# Upclose and personal



## AKSkirmish (Jun 24, 2005)

Enjoy please-
Carrying babies as well

View attachment 182605


----------



## RedneckR0nin (Nov 5, 2008)

That is a totally slick picture Ak looks like a national geographic photo for pete's sake


----------



## AKSkirmish (Jun 24, 2005)

RedneckR0nin said:


> That is a totally slick picture Ak looks like a national geographic photo for pete's sake


Appreciated Sir-

I got more I shall post this comming week probably.....


----------



## His Majesty (Apr 5, 2005)

that is an amazing pic. very very nice indeed

good work AK


----------



## Wide_Eyed_Wanderer (Aug 22, 2006)

I cant lie this pic is amazing.


----------



## AKSkirmish (Jun 24, 2005)

Appreciated guys....


----------



## No0dles (Dec 16, 2003)

yeah nice pic but it looks like it needs some salt







hahah


----------



## AKSkirmish (Jun 24, 2005)

No0dles said:


> yeah nice pic but it looks like it needs some salt
> 
> 
> 
> ...


Appreciated


----------



## Alex 22 (Jun 13, 2009)

Nice


----------



## AKSkirmish (Jun 24, 2005)

Thanks


----------



## Dawgz (Aug 18, 2005)

Wow!


----------



## AKSkirmish (Jun 24, 2005)

Dawgz said:


> Wow!


Appreciated Sir


----------



## FEEFA (Nov 19, 2007)

Very cool, one of your best subjects to date


----------



## AKSkirmish (Jun 24, 2005)

Thanks for the kind words


----------



## Ja'eh (Jan 8, 2007)

That's the coolest snail I have ever seen or maybe just the coolest snail pic I have ever seen.

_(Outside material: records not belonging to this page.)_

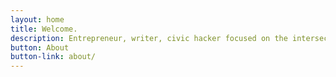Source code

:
 ```yaml
---
layout: home
title: Welcome.
description: Entrepreneur, writer, civic hacker focused on the intersection of design, technology and democracy.
button: About
button-link: about/
---
```

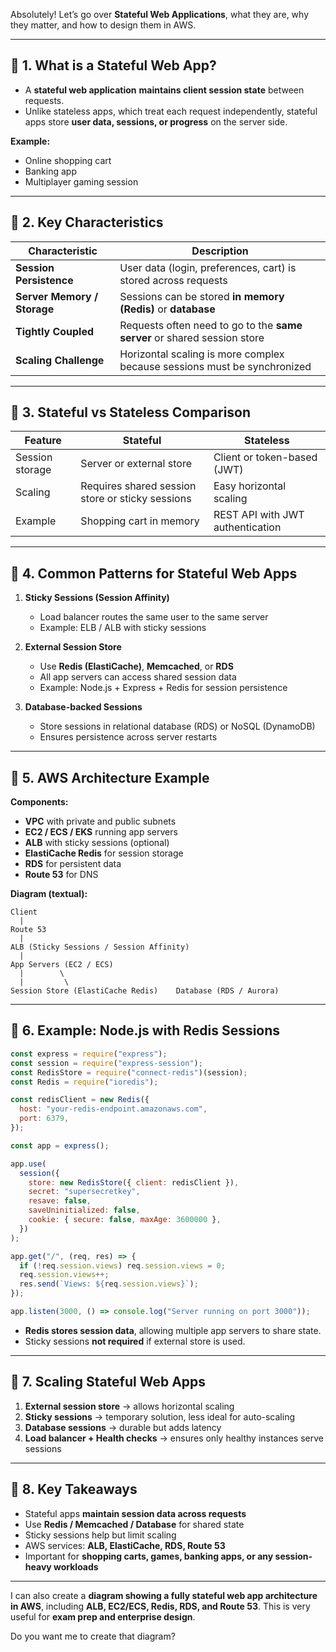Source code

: Absolutely! Let’s go over **Stateful Web Applications**, what they are, why they matter, and how to design them in AWS.

---

## 🧭 1. What is a Stateful Web App?

- A **stateful web application** **maintains client session state** between requests.
- Unlike stateless apps, which treat each request independently, stateful apps store **user data, sessions, or progress** on the server side.

**Example:**

- Online shopping cart
- Banking app
- Multiplayer gaming session

---

## 🔹 2. Key Characteristics

| Characteristic              | Description                                                              |
| --------------------------- | ------------------------------------------------------------------------ |
| **Session Persistence**     | User data (login, preferences, cart) is stored across requests           |
| **Server Memory / Storage** | Sessions can be stored **in memory (Redis)** or **database**             |
| **Tightly Coupled**         | Requests often need to go to the **same server** or shared session store |
| **Scaling Challenge**       | Horizontal scaling is more complex because sessions must be synchronized |

---

## 🔹 3. Stateful vs Stateless Comparison

| Feature         | Stateful                                         | Stateless                        |
| --------------- | ------------------------------------------------ | -------------------------------- |
| Session storage | Server or external store                         | Client or token-based (JWT)      |
| Scaling         | Requires shared session store or sticky sessions | Easy horizontal scaling          |
| Example         | Shopping cart in memory                          | REST API with JWT authentication |

---

## 🔹 4. Common Patterns for Stateful Web Apps

1. **Sticky Sessions (Session Affinity)**

   - Load balancer routes the same user to the same server
   - Example: ELB / ALB with sticky sessions

2. **External Session Store**

   - Use **Redis (ElastiCache)**, **Memcached**, or **RDS**
   - All app servers can access shared session data
   - Example: Node.js + Express + Redis for session persistence

3. **Database-backed Sessions**

   - Store sessions in relational database (RDS) or NoSQL (DynamoDB)
   - Ensures persistence across server restarts

---

## 🔹 5. AWS Architecture Example

**Components:**

- **VPC** with private and public subnets
- **EC2 / ECS / EKS** running app servers
- **ALB** with sticky sessions (optional)
- **ElastiCache Redis** for session storage
- **RDS** for persistent data
- **Route 53** for DNS

**Diagram (textual):**

```
Client
  |
Route 53
  |
ALB (Sticky Sessions / Session Affinity)
  |
App Servers (EC2 / ECS)
  |        \
  |         \
Session Store (ElastiCache Redis)    Database (RDS / Aurora)
```

---

## 🔹 6. Example: Node.js with Redis Sessions

```javascript
const express = require("express");
const session = require("express-session");
const RedisStore = require("connect-redis")(session);
const Redis = require("ioredis");

const redisClient = new Redis({
  host: "your-redis-endpoint.amazonaws.com",
  port: 6379,
});

const app = express();

app.use(
  session({
    store: new RedisStore({ client: redisClient }),
    secret: "supersecretkey",
    resave: false,
    saveUninitialized: false,
    cookie: { secure: false, maxAge: 3600000 },
  })
);

app.get("/", (req, res) => {
  if (!req.session.views) req.session.views = 0;
  req.session.views++;
  res.send(`Views: ${req.session.views}`);
});

app.listen(3000, () => console.log("Server running on port 3000"));
```

- **Redis stores session data**, allowing multiple app servers to share state.
- Sticky sessions **not required** if external store is used.

---

## 🔹 7. Scaling Stateful Web Apps

1. **External session store** → allows horizontal scaling
2. **Sticky sessions** → temporary solution, less ideal for auto-scaling
3. **Database sessions** → durable but adds latency
4. **Load balancer + Health checks** → ensures only healthy instances serve sessions

---

## 🧾 8. Key Takeaways

- Stateful apps **maintain session data across requests**
- Use **Redis / Memcached / Database** for shared state
- Sticky sessions help but limit scaling
- AWS services: **ALB, ElastiCache, RDS, Route 53**
- Important for **shopping carts, games, banking apps, or any session-heavy workloads**

---

I can also create a **diagram showing a fully stateful web app architecture in AWS**, including **ALB, EC2/ECS, Redis, RDS, and Route 53**. This is very useful for **exam prep and enterprise design**.

Do you want me to create that diagram?
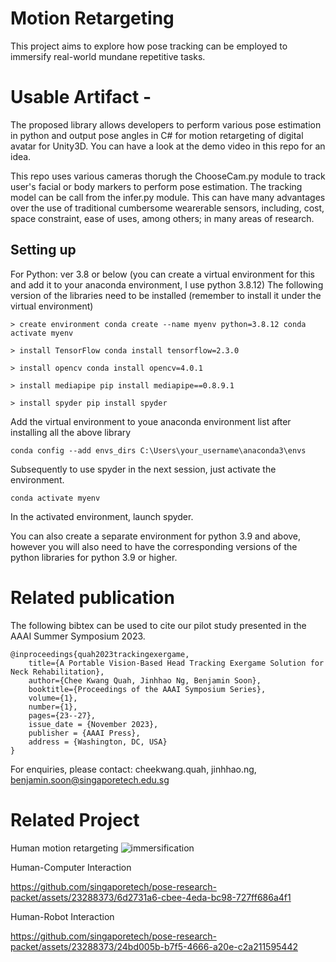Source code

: # Motion Retargeting 

This project aims to explore how pose tracking can be employed to immersify real-world mundane repetitive tasks.

# Usable Artifact - 

The proposed library allows developers to perform various pose estimation in python and output pose angles in C# for motion retargeting of digital avatar for Unity3D. You can have a look at the demo video in this repo for an idea.

This repo uses various cameras thorugh the ChooseCam.py module to track user's facial or body markers to perform pose estimation. The tracking model can be call from the infer.py module. This can have many advantages over the use of traditional cumbersome wearerable sensors, including, cost, space constraint, ease of uses, among others; in many areas of research. 

## Setting up
For Python:
ver 3.8 or below (you can create a virtual environment for this and add it to your anaconda environment, I use python 3.8.12) The following version of the libraries need to be installed (remember to install it under the virtual environment)

```
> create environment conda create --name myenv python=3.8.12 conda activate myenv

> install TensorFlow conda install tensorflow=2.3.0

> install opencv conda install opencv=4.0.1

> install mediapipe pip install mediapipe==0.8.9.1

> install spyder pip install spyder
```

Add the virtual environment to youe anaconda environment list after installing all the above library

`conda config --add envs_dirs C:\Users\your_username\anaconda3\envs`

Subsequently to use spyder in the next session, just activate the environment.

`conda activate myenv`

In the activated environment, launch spyder.

You can also create a separate environment for python 3.9 and above, however you will also need to have the corresponding versions of the python libraries for python 3.9 or higher.

# Related publication 

The following bibtex can be used to cite our pilot study presented in the AAAI Summer Symposium 2023.

```
@inproceedings{quah2023trackingexergame,
    title={A Portable Vision-Based Head Tracking Exergame Solution for Neck Rehabilitation},
    author={Chee Kwang Quah, Jinhhao Ng, Benjamin Soon},
    booktitle={Proceedings of the AAAI Symposium Series},
    volume={1},
    number={1},
    pages={23--27},
    issue_date = {November 2023},
    publisher = {AAAI Press},
    address = {Washington, DC, USA}
}
```

For enquiries, please contact: cheekwang.quah, jinhhao.ng, benjamin.soon@singaporetech.edu.sg

# Related Project
Human motion retargeting
![immersification](https://github.com/singaporetech/pose-research-packet/assets/23288373/23e51b73-26d8-4204-8ccf-1b8798ca1d24)

Human-Computer Interaction

https://github.com/singaporetech/pose-research-packet/assets/23288373/6d2731a6-cbee-4eda-bc98-727ff686a4f1

Human-Robot Interaction

https://github.com/singaporetech/pose-research-packet/assets/23288373/24bd005b-b7f5-4666-a20e-c2a211595442






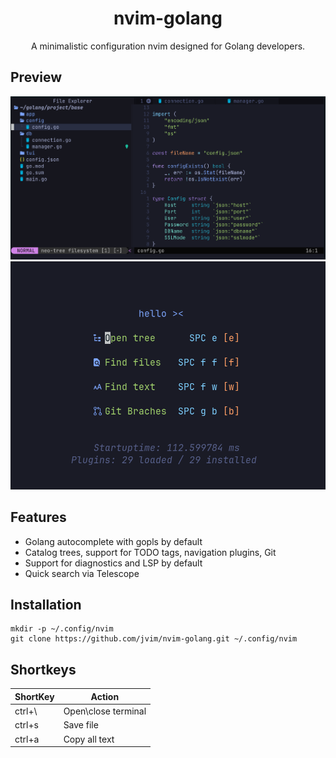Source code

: <h1 align="center">nvim-golang</h1>

<p align="center">
A minimalistic configuration nvim designed for Golang developers.
</p>

## Preview
![](Images/image1.png)
![](Images/image2.png)

## Features
- Golang autocomplete with gopls by default
- Catalog trees, support for TODO tags, navigation plugins, Git
- Support for diagnostics and LSP by default
- Quick search via Telescope

## Installation
```
mkdir -p ~/.config/nvim
git clone https://github.com/jvim/nvim-golang.git ~/.config/nvim
```
## Shortkeys
| ShortKey  | Action    |
|-------|-----| 
| ctrl+\ | Open\close terminal    |
| ctrl+s   | Save file    |
| ctrl+a| Copy all text |
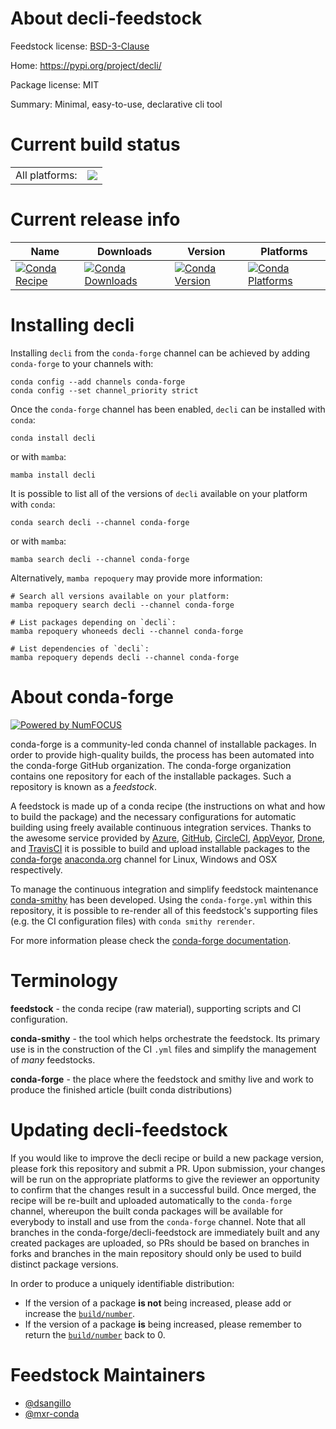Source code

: About decli-feedstock
=====================

Feedstock license: [BSD-3-Clause](https://github.com/conda-forge/decli-feedstock/blob/main/LICENSE.txt)

Home: https://pypi.org/project/decli/

Package license: MIT

Summary: Minimal, easy-to-use, declarative cli tool

Current build status
====================


<table><tr><td>All platforms:</td>
    <td>
      <a href="https://dev.azure.com/conda-forge/feedstock-builds/_build/latest?definitionId=14805&branchName=main">
        <img src="https://dev.azure.com/conda-forge/feedstock-builds/_apis/build/status/decli-feedstock?branchName=main">
      </a>
    </td>
  </tr>
</table>

Current release info
====================

| Name | Downloads | Version | Platforms |
| --- | --- | --- | --- |
| [![Conda Recipe](https://img.shields.io/badge/recipe-decli-green.svg)](https://anaconda.org/conda-forge/decli) | [![Conda Downloads](https://img.shields.io/conda/dn/conda-forge/decli.svg)](https://anaconda.org/conda-forge/decli) | [![Conda Version](https://img.shields.io/conda/vn/conda-forge/decli.svg)](https://anaconda.org/conda-forge/decli) | [![Conda Platforms](https://img.shields.io/conda/pn/conda-forge/decli.svg)](https://anaconda.org/conda-forge/decli) |

Installing decli
================

Installing `decli` from the `conda-forge` channel can be achieved by adding `conda-forge` to your channels with:

```
conda config --add channels conda-forge
conda config --set channel_priority strict
```

Once the `conda-forge` channel has been enabled, `decli` can be installed with `conda`:

```
conda install decli
```

or with `mamba`:

```
mamba install decli
```

It is possible to list all of the versions of `decli` available on your platform with `conda`:

```
conda search decli --channel conda-forge
```

or with `mamba`:

```
mamba search decli --channel conda-forge
```

Alternatively, `mamba repoquery` may provide more information:

```
# Search all versions available on your platform:
mamba repoquery search decli --channel conda-forge

# List packages depending on `decli`:
mamba repoquery whoneeds decli --channel conda-forge

# List dependencies of `decli`:
mamba repoquery depends decli --channel conda-forge
```


About conda-forge
=================

[![Powered by
NumFOCUS](https://img.shields.io/badge/powered%20by-NumFOCUS-orange.svg?style=flat&colorA=E1523D&colorB=007D8A)](https://numfocus.org)

conda-forge is a community-led conda channel of installable packages.
In order to provide high-quality builds, the process has been automated into the
conda-forge GitHub organization. The conda-forge organization contains one repository
for each of the installable packages. Such a repository is known as a *feedstock*.

A feedstock is made up of a conda recipe (the instructions on what and how to build
the package) and the necessary configurations for automatic building using freely
available continuous integration services. Thanks to the awesome service provided by
[Azure](https://azure.microsoft.com/en-us/services/devops/), [GitHub](https://github.com/),
[CircleCI](https://circleci.com/), [AppVeyor](https://www.appveyor.com/),
[Drone](https://cloud.drone.io/welcome), and [TravisCI](https://travis-ci.com/)
it is possible to build and upload installable packages to the
[conda-forge](https://anaconda.org/conda-forge) [anaconda.org](https://anaconda.org/)
channel for Linux, Windows and OSX respectively.

To manage the continuous integration and simplify feedstock maintenance
[conda-smithy](https://github.com/conda-forge/conda-smithy) has been developed.
Using the ``conda-forge.yml`` within this repository, it is possible to re-render all of
this feedstock's supporting files (e.g. the CI configuration files) with ``conda smithy rerender``.

For more information please check the [conda-forge documentation](https://conda-forge.org/docs/).

Terminology
===========

**feedstock** - the conda recipe (raw material), supporting scripts and CI configuration.

**conda-smithy** - the tool which helps orchestrate the feedstock.
                   Its primary use is in the construction of the CI ``.yml`` files
                   and simplify the management of *many* feedstocks.

**conda-forge** - the place where the feedstock and smithy live and work to
                  produce the finished article (built conda distributions)


Updating decli-feedstock
========================

If you would like to improve the decli recipe or build a new
package version, please fork this repository and submit a PR. Upon submission,
your changes will be run on the appropriate platforms to give the reviewer an
opportunity to confirm that the changes result in a successful build. Once
merged, the recipe will be re-built and uploaded automatically to the
`conda-forge` channel, whereupon the built conda packages will be available for
everybody to install and use from the `conda-forge` channel.
Note that all branches in the conda-forge/decli-feedstock are
immediately built and any created packages are uploaded, so PRs should be based
on branches in forks and branches in the main repository should only be used to
build distinct package versions.

In order to produce a uniquely identifiable distribution:
 * If the version of a package **is not** being increased, please add or increase
   the [``build/number``](https://docs.conda.io/projects/conda-build/en/latest/resources/define-metadata.html#build-number-and-string).
 * If the version of a package **is** being increased, please remember to return
   the [``build/number``](https://docs.conda.io/projects/conda-build/en/latest/resources/define-metadata.html#build-number-and-string)
   back to 0.

Feedstock Maintainers
=====================

* [@dsangillo](https://github.com/dsangillo/)
* [@mxr-conda](https://github.com/mxr-conda/)

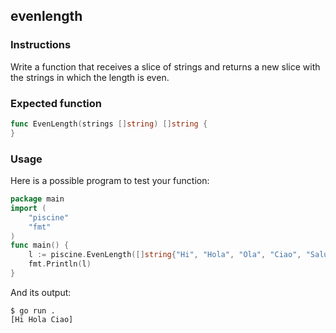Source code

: ## evenlength

### Instructions

Write a function that receives a slice of strings and returns a new slice with the strings in which the length is even.

### Expected function

```go
func EvenLength(strings []string) []string {
}
```

### Usage

Here is a possible program to test your function:

```go
package main
import (
    "piscine"
    "fmt"
)
func main() {
    l := piscine.EvenLength([]string{"Hi", "Hola", "Ola", "Ciao", "Salut", "Hallo"})
    fmt.Println(l)
}
```

And its output:

```console
$ go run .
[Hi Hola Ciao]
```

Very professional looking.


----------



## AEROSICE (May 19, 2009)

Awesome photograph what kind of camera do you use?


----------



## AKSkirmish (Jun 24, 2005)

Ja said:


> Awesome photograph what kind of camera do you use?


Thanks-
Canon 400D (XTI) and a F2.8 100mm Macro lense-Canon 430ex (flash) st-E2(wireless transmitter).


----------